How, where, when exactly, and by whom the poems [The Iliad and The Odyssey] were made, we do not know. Maybe an oral poet, or several such poets, became literate. Maybe an illiterate or semiliterate poet, or group of poets, collaborated with one or more scribes, perhaps using dictation. Perhaps one great composer was named Homer (a name that was associated in antiquity with the word for “hostage,” homeros, although various other speculative etymologies were also posited). The composer may have been “a blind man who came from Rocky Chios,” as the narrator of the Hymn to Delian Apollo asserts — although this was only one of numerous rival local legends about this most elusive of poets. Every statement about the historical person or people who composed The Iliad must be hedged with maybes. Ancient “lives” of Homer are set in the cloudy lands of biographical myth. (p.xix)

Chapter 2 of Finnegans Wake begins in such a land of biographical myth, where every statement about Earwicker must be hedged with maybes.

The myth in this case is that HCE — or Harold or Humphrey or whatever his name may be — was out gardening one Sabbath afternoon when royalty approached on horseback. His Majesty wants to know what caused all the potholes in the road, but through a misunderstood exchange, the nervous, subservient HCE, who is merely a vassal, tells His Highness that he was catching some earwigs. As a result, the name of Earwigger or Earwicker has stuck to the man ever since.
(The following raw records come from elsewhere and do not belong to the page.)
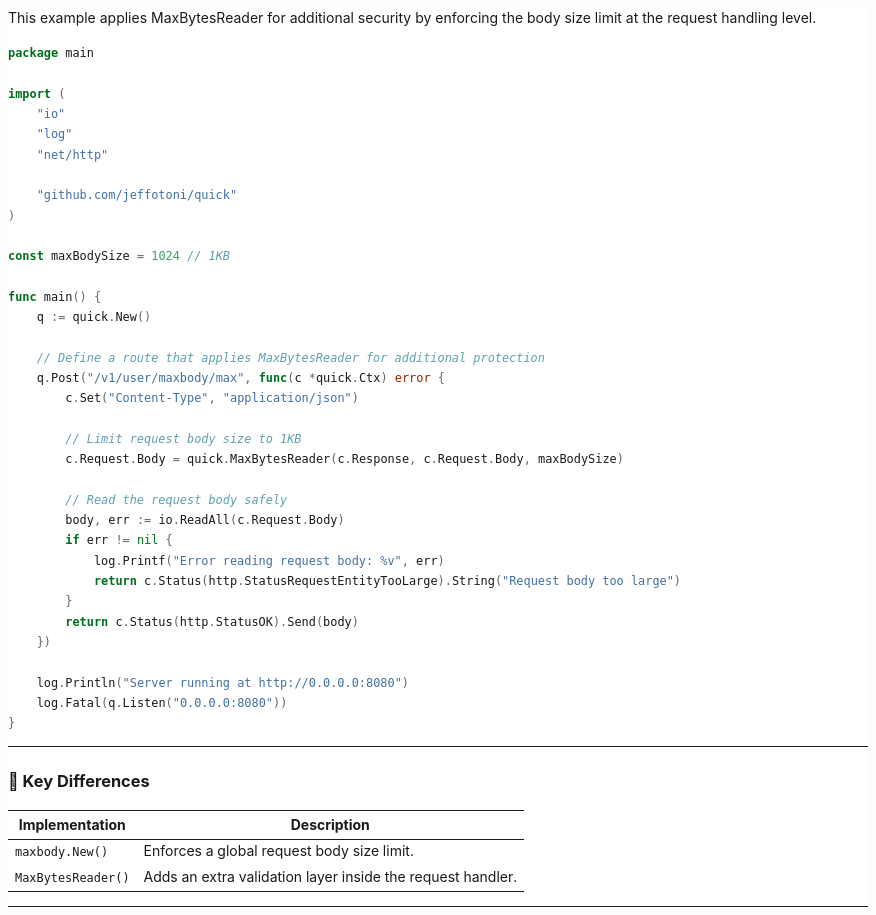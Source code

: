 This example applies MaxBytesReader for additional security by enforcing the body size limit at the request handling level.

```go
package main

import (
	"io"
	"log"
	"net/http"

	"github.com/jeffotoni/quick"
)

const maxBodySize = 1024 // 1KB

func main() {
	q := quick.New()

	// Define a route that applies MaxBytesReader for additional protection
	q.Post("/v1/user/maxbody/max", func(c *quick.Ctx) error {
		c.Set("Content-Type", "application/json")

		// Limit request body size to 1KB
		c.Request.Body = quick.MaxBytesReader(c.Response, c.Request.Body, maxBodySize)

		// Read the request body safely
		body, err := io.ReadAll(c.Request.Body)
		if err != nil {
			log.Printf("Error reading request body: %v", err)
			return c.Status(http.StatusRequestEntityTooLarge).String("Request body too large")
		}
		return c.Status(http.StatusOK).Send(body)
	})

	log.Println("Server running at http://0.0.0.0:8080")
	log.Fatal(q.Listen("0.0.0.0:8080"))
}

```
---

### 📌 Key Differences

| Implementation      | Description                                      |
|--------------------|--------------------------------------------------|
| `maxbody.New()`    | Enforces a global request body size limit.       |
| `MaxBytesReader()` | Adds an extra validation layer inside the request handler. |


---
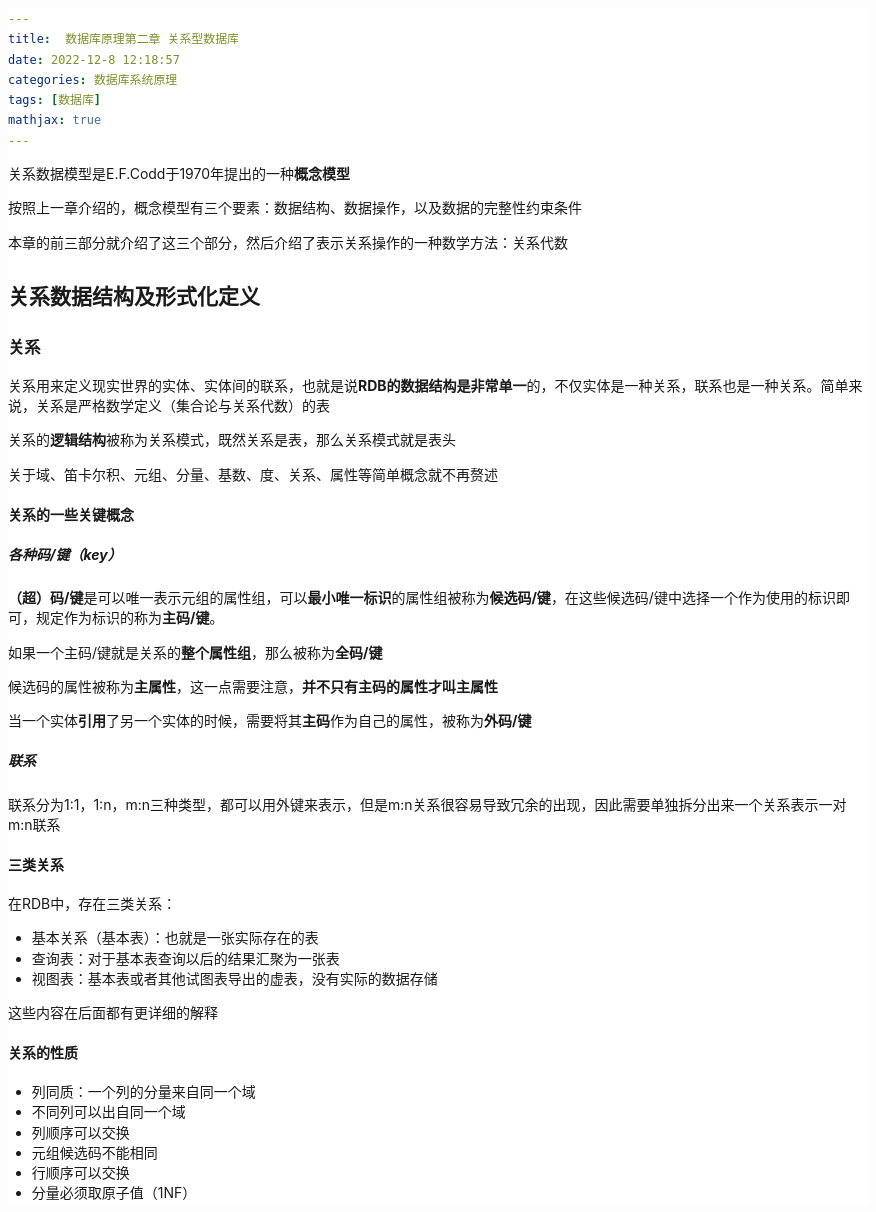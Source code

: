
 ```yaml
---
title:  数据库原理第二章 关系型数据库
date: 2022-12-8 12:18:57
categories: 数据库系统原理
tags: [数据库]
mathjax: true
---
```


关系数据模型是E.F.Codd于1970年提出的一种**概念模型**

按照上一章介绍的，概念模型有三个要素：数据结构、数据操作，以及数据的完整性约束条件

本章的前三部分就介绍了这三个部分，然后介绍了表示关系操作的一种数学方法：关系代数

## 关系数据结构及形式化定义

### 关系

关系用来定义现实世界的实体、实体间的联系，也就是说**RDB的数据结构是非常单一**的，不仅实体是一种关系，联系也是一种关系。简单来说，关系是严格数学定义（集合论与关系代数）的表

关系的**逻辑结构**被称为关系模式，既然关系是表，那么关系模式就是表头

关于域、笛卡尔积、元组、分量、基数、度、关系、属性等简单概念就不再赘述

#### 关系的一些关键概念

##### 各种码/键（key）

**（超）码/键**是可以唯一表示元组的属性组，可以**最小唯一标识**的属性组被称为**候选码/键**，在这些候选码/键中选择一个作为使用的标识即可，规定作为标识的称为**主码/键**。

如果一个主码/键就是关系的**整个属性组**，那么被称为**全码/键**

候选码的属性被称为**主属性**，这一点需要注意，**并不只有主码的属性才叫主属性**

当一个实体**引用**了另一个实体的时候，需要将其**主码**作为自己的属性，被称为**外码/键**

##### 联系

联系分为1:1，1:n，m:n三种类型，都可以用外键来表示，但是m:n关系很容易导致冗余的出现，因此需要单独拆分出来一个关系表示一对m:n联系

#### 三类关系

在RDB中，存在三类关系：

- 基本关系（基本表）：也就是一张实际存在的表
- 查询表：对于基本表查询以后的结果汇聚为一张表
- 视图表：基本表或者其他试图表导出的虚表，没有实际的数据存储

这些内容在后面都有更详细的解释

#### 关系的性质

- 列同质：一个列的分量来自同一个域
- 不同列可以出自同一个域
- 列顺序可以交换
- 元组候选码不能相同
- 行顺序可以交换
- 分量必须取原子值（1NF）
As with every word in the Wake, “Earwicker” can connote many things, including a character whose ears are particularly receptive, ‘wicking up’ his auditory surroundings; or an entomological character like his near namesake, the earwig; and if there is something insect-like about him, perhaps there’s also something ‘insectuous,’ or, as novelist Anthony Burgess has suggested with the swap of two letters, something ‘incestuous’ within this character; or given his many identities, HCE, as you’ll soon hear in Chapter 2, could stand for “Here Comes Everybody” (32:18), with Earwicker representing humanity, all of us; or if we hear ‘earwigging’ as older English slang for ‘eavesdropping’ (and the expression is still, if rarely, used today), then Earwicker’s name itself presents the main subject of Chapter 2, and that is: gossip, slander.

On page 32, after suggesting that HCE could signify “Here Comes Everybody”, the Wake’s wonderfully associative dream language riffs and runs (rifferuns?!) on theatrical, hyped-up language full of play and dramatics, with all the world, for a moment, a stage, or “worldstage” (33:3).

And then, on page 33, the ‘earwigging,’ i.e. gossiping and slander, associated with the name and character of “Earwicker” begins to emerge. As the text puts it, “A baser meaning has been read into” HCE’s name (33:14). And what’s all this gossip, you may want to know, or ‘Spill the tea,’ as my kids like to say. It may be hazy, as rumours tend to be, but it seems to involve three Welsh soldiers, two girls peeing in the rushes of Dublin’s Phoenix Park, and a threatening cad, whom we’ll meet later in this chapter. It’s worth noting that these three elements, comprised of the three soldiers, two girls and one cad, will become a recurring motif throughout Finnegans Wake, represented by the numbers 3, 2 and 1. At the suggestion of this gossip on page 33, the text seems to grow defensive on behalf of Earwicker: “the mere suggestion of [H. C. Earwicker] as a lustsleuth nosing for trouble in a boobytrap rings particularly preposterous.” (33:31). Perhaps the text here protests too much. And by page 34, it denounces all this hearsay even more forcefully as “Slander” (34:12). But of course, the juicier the details, and the more emphatically they’re denied, the more they pique our interest. And indeed, there’s more gossip to come in Chapter 2 — this is just the beginning.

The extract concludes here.